Il destino del motore a combustione interna sembrava segnato ma l’esecuzione sulla sedia elettrica è stata sospesa all’ultimo momento. Il voto del Consiglio Ue sul regolamento sulle emissioni dei veicoli leggeri, originariamente previsto per questa settimana, era considerato un passaggio meramente formale. Invece, all’ultimo istante si è formata una (potenziale) minoranza di blocco – Italia, Germania, Polonia e Bulgaria – che ha indotto la presidenza di turno svedese a rinviare la discussione a data da destinarsi.
Vedremo se quello che è stato finora un progetto bandiera della Commissione finirà su un vicolo cieco o se si troverà un accordo sull’asse Bruxelles-Berlino, magari prevedendo specifiche esenzioni per i motori alimentati da carburanti puliti.
Dal nostro punto di vista ci sono, in questa vicenda, tre lezioni importanti. La prima riguarda il merito della decisione. Molti hanno provato a raccontare la vicenda come un braccio di ferro tra i fautori dell’innovazione tecnologica e le resistenze quasi luddiste dei nostalgici del passato. Nulla potrebbe essere più fuorviante. È probabile che, alla fine, il motore elettrico si imporrà. Ma ciò di cui stiamo discutendo non è quale delle alternative tecnologiche sia preferibile. Al contrario, si tratta di decidere se l’arbitro debba fischiare la fine della partita prima che il tempo si sia esaurito, escludendo dal campionato una delle squadre.
Il ruolo della politica ambientale dovrebbe essere quello di fissare gli standard emissivi, non scegliere quale specifica tecnologia vada impiegata per raggiungere il risultato. E non tragga in inganno il fatto che la proposta di regolamento, dal punto di vista formale, guarda appunto alle emissioni: misurando le sole emissioni rilasciate allo scarico, e ignorando la fase a monte, di fatto si mettono fuori gioco carburanti puliti o addirittura a emissioni negative.
La seconda lezione riguarda la politica europea. È abbastanza singolare che – finalmente – si arrivi ad affrontare questa discussione solo quando l’iter di approvazione del provvedimento è agli sgoccioli. Il regolamento ha ottenuto, oltre al placet della Commissione che lo ha proposto, l’endorsement del Parlamento e l’accordo del Consiglio.
Finora i critici erano stati malamente tacitati. Bene, quindi, che si sia rotto il velo di ipocrisia che ha circondato l’intera discussione finora, ma sarebbe stato più sano avere un confronto – come si diceva una volta – franco e cordiale nelle sedi e nei momenti propri.
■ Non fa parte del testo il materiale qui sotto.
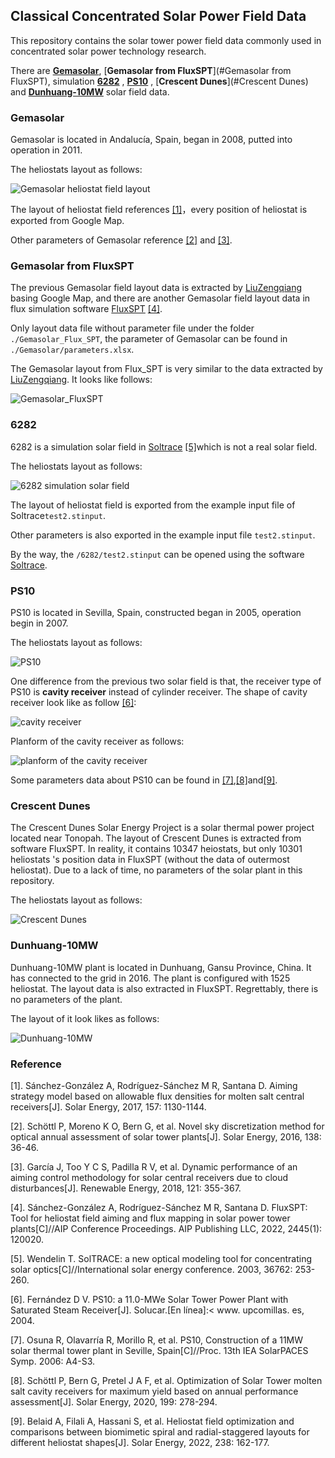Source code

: ## Classical Concentrated Solar Power Field Data

This repository contains the solar tower power field data commonly used in concentrated solar power technology research.

There are [**Gemasolar**](#Gemasolar), [**Gemasolar from FluxSPT**](#Gemasolar from FluxSPT), simulation [**6282**](#6282)  , [**PS10**](#PS10) , [**Crescent Dunes**](#Crescent Dunes) and [**Dunhuang-10MW**](#Dunhuang-10MW) solar field data.

### Gemasolar  

Gemasolar is located in Andalucía, Spain, began in 2008, putted into operation in 2011.

The heliostats layout as follows:

![Gemasolar heliostat field layout](./Gemasolar/layout.png)



The layout of heliostat field references [[1]](#reference)，every position of heliostat is exported from Google Map.

Other parameters of Gemasolar  reference [[2]](#reference) and [[3]](#reference).

### Gemasolar from FluxSPT

The previous Gemasolar field layout data is extracted by [LiuZengqiang](https://github.com/LiuZengqiang) basing Google Map, and there are another Gemasolar field layout data in flux simulation software [FluxSPT](https://ise.uc3m.es/research/solar-energy/fluxspt/) [[4]](#reference).

Only layout data file without parameter file under the folder ``./Gemasolar_Flux_SPT``, the parameter of Gemasolar can be found in ``./Gemasolar/parameters.xlsx``.

The Gemasolar layout from Flux_SPT is very similar to the data extracted by [LiuZengqiang](https://github.com/LiuZengqiang). It looks like follows:

![Gemasolar_FluxSPT](./Gemasolar_FluxSPT/layout.png)

### 6282

6282 is a simulation solar field in [Soltrace](https://www.nrel.gov/csp/soltrace.html) [[5]](#reference)which is not a real solar field.

The heliostats layout as follows:

![6282 simulation solar field](./6282/layout.png)

The layout of heliostat field is exported from the  example input file of Soltrace``test2.stinput``.

Other parameters is also exported in the example input file ``test2.stinput``.

By the way, the ``/6282/test2.stinput`` can be opened using the software [Soltrace](https://www.nrel.gov/csp/soltrace.html).

### PS10

PS10 is located in Sevilla, Spain, constructed began in 2005, operation begin in 2007.

The heliostats layout as follows:

![PS10](./PS10/layout.png)

One difference from the previous two solar field is that, the receiver type of PS10 is **cavity receiver** instead of cylinder receiver. The shape of cavity receiver look like as follow [[6]](#reference):

![cavity receiver](./PS10/cavity_receiver.png)

Planform of the cavity receiver as follows:

![planform of the cavity receiver](./PS10/cavity_receiver_outline.png)

Some parameters data about PS10 can be found in [[7]](#reference),[[8]](#reference)and[[9]](#reference).

### Crescent Dunes

The Crescent Dunes Solar Energy Project is a solar thermal power project located near Tonopah. The layout of Crescent Dunes is extracted from software FluxSPT. In reality, it contains 10347 heiostats, but only 10301 heliostats 's position data in FluxSPT (without the data of outermost heliostat). Due to a lack of time, no parameters of the solar plant in this repository.

The heliostats layout as follows:

![Crescent Dunes](./CrescentDunes/layout.png)

### Dunhuang-10MW

Dunhuang-10MW plant is located in Dunhuang, Gansu Province, China. It has connected to the grid in 2016. The plant is configured with 1525 heliostat. The layout data is also extracted in FluxSPT. Regrettably, there is no parameters of the plant.

The layout of it look likes as follows:

![Dunhuang-10MW](./Dunhuang_10MW/layout.png)

### Reference

[1]. Sánchez-González A, Rodríguez-Sánchez M R, Santana D. Aiming strategy model based on allowable flux densities for molten salt central receivers[J]. Solar Energy, 2017, 157: 1130-1144.

[2]. Schöttl P, Moreno K O, Bern G, et al. Novel sky discretization method for optical annual assessment of solar tower plants[J]. Solar Energy, 2016, 138: 36-46.

[3]. García J, Too Y C S, Padilla R V, et al. Dynamic performance of an aiming control methodology for solar central receivers due to cloud disturbances[J]. Renewable Energy, 2018, 121: 355-367.

[4]. Sánchez-González A, Rodríguez-Sánchez M R, Santana D. FluxSPT: Tool for heliostat field aiming and flux mapping in solar power tower plants[C]//AIP Conference Proceedings. AIP Publishing LLC, 2022, 2445(1): 120020.

[5]. Wendelin T. SolTRACE: a new optical modeling tool for concentrating solar optics[C]//International solar energy conference. 2003, 36762: 253-260.

[6]. Fernández D V. PS10: a 11.0-MWe Solar Tower Power Plant with Saturated Steam Receiver[J]. Solucar.[En línea]:< www. upcomillas. es, 2004.

[7]. Osuna R, Olavarría R, Morillo R, et al. PS10, Construction of a 11MW solar thermal tower plant in Seville, Spain[C]//Proc. 13th IEA SolarPACES Symp. 2006: A4-S3.

[8]. Schöttl P, Bern G, Pretel J A F, et al. Optimization of Solar Tower molten salt cavity receivers for maximum yield based on annual performance assessment[J]. Solar Energy, 2020, 199: 278-294.

[9]. Belaid A, Filali A, Hassani S, et al. Heliostat field optimization and comparisons between biomimetic spiral and radial-staggered layouts for different heliostat shapes[J]. Solar Energy, 2022, 238: 162-177.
Se questa lezione sarà stata appresa, lo vedremo in occasione dei prossimi provvedimenti altrettanto controversi, a partire dalla proposta di regolamento sul packaging.
L’ultima lezione è per l’opinione pubblica e tutti quelli che cercano di combattere battaglie culturali, a volte quasi solitarie. In tutti questi anni sollevare critiche è stato difficilissimo e ha prodotto violente campagne stampa. Eppure, alla lunga, avere il coraggio delle proprie idee serve.
Se il governo Meloni ha preso una posizione così dura; se i liberali tedeschi hanno dato una spallata alla coalizione che regge il governo Scholz; se tutto questo si è verificato, è anche perché hanno avuto a disposizione munizioni intellettuali da spendere. Spesso chi interpreta posizioni minoritarie svolge un mero ruolo di testimonianza. A volte però l’impegno paga. It ain’t over till it’s over.